The basic idea is that a model learns a mapping from text to coordinates in a high dimensional space. If two words or sentences appear in similar contexts, their vectors often point to nearby locations. Once text becomes vectors, a computer can measure similarity with tools like distance or cosine similarity. This makes it possible to cluster related documents, retrieve useful information, and feed language into larger machine learning systems.
Key Facts
- An embedding is a vector x = [x1, x2, ..., xn] that represents text as numbers in n dimensions.
- Similar meaning often corresponds to small distance: d(a,b) = sqrt(sum_i (ai - bi)^2).
- Cosine similarity compares direction: cos(theta) = (a · b) / (||a|| ||b||).
- Words used in similar contexts tend to learn similar embeddings.
- Sentence embeddings combine information from many tokens into one vector for the whole sentence.
- Higher dimension can capture more features, but it also increases storage and computation cost.
Vocabulary
- Embedding
- A numerical vector that represents the meaning or features of a word, sentence, or other item.
- Vector space
- A mathematical space where each item is placed at coordinates so distances and directions can be compared.
- Dimension
- One component or feature of a vector, such as one position in a list of numbers.
- Cosine similarity
- A measure of how similar two vectors are based on the angle between them.
- Clustering
- The grouping of nearby vectors so that similar items end up in the same region.
Common Mistakes to Avoid
- Treating embeddings as random number lists, which is wrong because each vector is learned to preserve useful patterns of meaning or context.

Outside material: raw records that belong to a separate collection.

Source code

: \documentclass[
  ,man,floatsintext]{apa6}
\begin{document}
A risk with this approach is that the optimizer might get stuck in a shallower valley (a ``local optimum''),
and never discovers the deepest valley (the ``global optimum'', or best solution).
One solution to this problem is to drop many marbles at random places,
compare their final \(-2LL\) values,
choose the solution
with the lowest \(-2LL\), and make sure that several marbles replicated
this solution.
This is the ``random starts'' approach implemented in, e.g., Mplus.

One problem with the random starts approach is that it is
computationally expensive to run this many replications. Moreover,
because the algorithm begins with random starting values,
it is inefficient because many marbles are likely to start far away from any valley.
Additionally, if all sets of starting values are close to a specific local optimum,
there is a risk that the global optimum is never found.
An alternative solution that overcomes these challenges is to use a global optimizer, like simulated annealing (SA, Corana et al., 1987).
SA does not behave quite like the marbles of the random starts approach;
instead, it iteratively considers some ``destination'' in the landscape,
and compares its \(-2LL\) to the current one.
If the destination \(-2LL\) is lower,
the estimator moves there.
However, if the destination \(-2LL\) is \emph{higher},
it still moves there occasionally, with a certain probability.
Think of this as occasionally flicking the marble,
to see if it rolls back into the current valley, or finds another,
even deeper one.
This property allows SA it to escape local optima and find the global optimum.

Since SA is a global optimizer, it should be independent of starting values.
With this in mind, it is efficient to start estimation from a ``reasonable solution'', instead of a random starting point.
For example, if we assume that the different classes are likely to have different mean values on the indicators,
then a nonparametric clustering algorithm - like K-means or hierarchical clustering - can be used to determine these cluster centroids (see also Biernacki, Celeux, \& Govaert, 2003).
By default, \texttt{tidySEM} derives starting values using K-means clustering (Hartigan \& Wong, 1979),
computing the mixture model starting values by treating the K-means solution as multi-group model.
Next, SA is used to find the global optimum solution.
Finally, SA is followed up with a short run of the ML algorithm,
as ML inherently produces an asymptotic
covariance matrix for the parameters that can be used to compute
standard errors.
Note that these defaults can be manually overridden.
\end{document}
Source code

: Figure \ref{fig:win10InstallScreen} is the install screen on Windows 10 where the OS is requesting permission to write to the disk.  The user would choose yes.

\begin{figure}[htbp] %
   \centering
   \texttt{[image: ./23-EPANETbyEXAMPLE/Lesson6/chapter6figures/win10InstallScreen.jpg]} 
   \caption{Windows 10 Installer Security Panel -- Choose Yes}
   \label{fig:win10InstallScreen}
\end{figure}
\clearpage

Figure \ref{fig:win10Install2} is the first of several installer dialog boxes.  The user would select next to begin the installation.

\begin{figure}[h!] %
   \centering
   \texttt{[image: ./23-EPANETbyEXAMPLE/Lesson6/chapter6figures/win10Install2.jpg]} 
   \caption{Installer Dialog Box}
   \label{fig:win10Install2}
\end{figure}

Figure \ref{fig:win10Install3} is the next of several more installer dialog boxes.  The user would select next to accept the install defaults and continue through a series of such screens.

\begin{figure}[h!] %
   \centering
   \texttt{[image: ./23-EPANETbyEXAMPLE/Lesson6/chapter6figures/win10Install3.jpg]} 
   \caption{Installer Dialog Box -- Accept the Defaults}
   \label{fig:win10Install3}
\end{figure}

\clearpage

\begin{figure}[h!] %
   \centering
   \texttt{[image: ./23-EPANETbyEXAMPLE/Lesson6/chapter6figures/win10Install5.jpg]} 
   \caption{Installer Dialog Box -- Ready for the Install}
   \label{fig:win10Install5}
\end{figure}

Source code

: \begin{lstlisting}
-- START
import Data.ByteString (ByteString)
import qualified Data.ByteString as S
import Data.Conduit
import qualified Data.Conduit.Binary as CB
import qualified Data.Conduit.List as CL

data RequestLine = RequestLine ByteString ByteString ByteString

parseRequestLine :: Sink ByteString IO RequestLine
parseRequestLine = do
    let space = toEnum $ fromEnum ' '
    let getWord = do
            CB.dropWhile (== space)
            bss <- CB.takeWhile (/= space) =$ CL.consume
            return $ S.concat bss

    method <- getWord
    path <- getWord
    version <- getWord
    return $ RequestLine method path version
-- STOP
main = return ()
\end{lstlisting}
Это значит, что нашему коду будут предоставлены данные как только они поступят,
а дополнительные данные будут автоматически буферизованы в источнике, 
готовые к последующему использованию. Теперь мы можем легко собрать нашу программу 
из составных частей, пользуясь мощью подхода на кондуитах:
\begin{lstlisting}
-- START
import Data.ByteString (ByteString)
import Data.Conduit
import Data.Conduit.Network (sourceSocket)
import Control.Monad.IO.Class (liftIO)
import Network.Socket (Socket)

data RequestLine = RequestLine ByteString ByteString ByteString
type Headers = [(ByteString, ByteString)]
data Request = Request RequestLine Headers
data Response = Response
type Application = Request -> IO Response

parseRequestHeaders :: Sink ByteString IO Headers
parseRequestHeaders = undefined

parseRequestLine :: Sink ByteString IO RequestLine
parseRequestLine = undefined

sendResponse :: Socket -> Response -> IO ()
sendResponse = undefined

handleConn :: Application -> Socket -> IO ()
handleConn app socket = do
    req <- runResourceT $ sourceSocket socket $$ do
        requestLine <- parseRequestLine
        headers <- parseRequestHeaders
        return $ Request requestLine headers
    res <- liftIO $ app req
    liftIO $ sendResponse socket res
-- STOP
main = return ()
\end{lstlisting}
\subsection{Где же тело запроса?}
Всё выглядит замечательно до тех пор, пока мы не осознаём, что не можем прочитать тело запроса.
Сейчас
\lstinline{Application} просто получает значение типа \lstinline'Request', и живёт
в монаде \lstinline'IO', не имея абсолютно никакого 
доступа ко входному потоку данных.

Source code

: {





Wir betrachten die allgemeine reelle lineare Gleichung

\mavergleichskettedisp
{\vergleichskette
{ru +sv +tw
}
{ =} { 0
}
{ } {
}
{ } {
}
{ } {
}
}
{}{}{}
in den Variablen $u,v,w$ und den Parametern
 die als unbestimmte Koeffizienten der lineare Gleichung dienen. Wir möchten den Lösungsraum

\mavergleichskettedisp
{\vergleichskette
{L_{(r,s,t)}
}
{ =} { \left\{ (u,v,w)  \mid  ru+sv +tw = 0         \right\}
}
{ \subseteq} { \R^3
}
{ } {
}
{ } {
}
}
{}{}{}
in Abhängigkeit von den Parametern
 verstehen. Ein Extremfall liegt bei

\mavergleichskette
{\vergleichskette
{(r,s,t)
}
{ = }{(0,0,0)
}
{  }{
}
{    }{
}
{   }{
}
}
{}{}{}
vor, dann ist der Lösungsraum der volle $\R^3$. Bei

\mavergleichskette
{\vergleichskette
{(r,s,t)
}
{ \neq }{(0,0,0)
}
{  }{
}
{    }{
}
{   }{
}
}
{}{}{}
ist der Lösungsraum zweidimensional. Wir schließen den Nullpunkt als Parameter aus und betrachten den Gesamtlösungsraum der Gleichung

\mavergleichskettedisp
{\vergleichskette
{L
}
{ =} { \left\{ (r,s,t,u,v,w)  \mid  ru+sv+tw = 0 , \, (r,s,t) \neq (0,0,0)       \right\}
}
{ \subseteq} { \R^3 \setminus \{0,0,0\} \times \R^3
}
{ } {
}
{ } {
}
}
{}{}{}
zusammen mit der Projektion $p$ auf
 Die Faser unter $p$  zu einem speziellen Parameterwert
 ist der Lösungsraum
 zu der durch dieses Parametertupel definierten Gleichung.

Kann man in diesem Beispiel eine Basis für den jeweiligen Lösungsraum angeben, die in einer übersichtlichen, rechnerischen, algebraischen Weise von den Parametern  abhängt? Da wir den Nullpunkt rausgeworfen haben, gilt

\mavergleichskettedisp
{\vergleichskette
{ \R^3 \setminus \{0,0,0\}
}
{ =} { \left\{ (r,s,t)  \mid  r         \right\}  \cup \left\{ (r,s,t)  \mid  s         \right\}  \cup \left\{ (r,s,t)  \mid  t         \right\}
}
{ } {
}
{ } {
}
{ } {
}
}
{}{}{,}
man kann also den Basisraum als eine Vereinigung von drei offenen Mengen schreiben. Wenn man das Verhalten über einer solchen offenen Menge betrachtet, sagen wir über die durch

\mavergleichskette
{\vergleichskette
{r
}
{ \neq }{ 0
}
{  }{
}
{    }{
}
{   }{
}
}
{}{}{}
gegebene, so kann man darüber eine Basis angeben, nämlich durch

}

- Assuming close vectors always mean identical meaning, which is wrong because similar position usually suggests related usage, not perfect synonymy.
- Comparing vectors with raw length only, which is wrong because direction often matters more and cosine similarity is commonly more useful.
- Thinking a 2D plot is the full embedding, which is wrong because most real embeddings live in many dimensions and 2D diagrams are simplified projections.
Practice Questions
- 1 A word embedding has 128 dimensions. If each dimension is stored as one number, how many numbers are needed to store embeddings for 250 words?
- 2 Two vectors are a = [1, 2] and b = [4, 6]. Find the Euclidean distance d(a,b) = sqrt((1 - 4)^2 + (2 - 6)^2).
- 3 Why can embeddings help a search engine return useful results even when the query and the document do not use exactly the same words?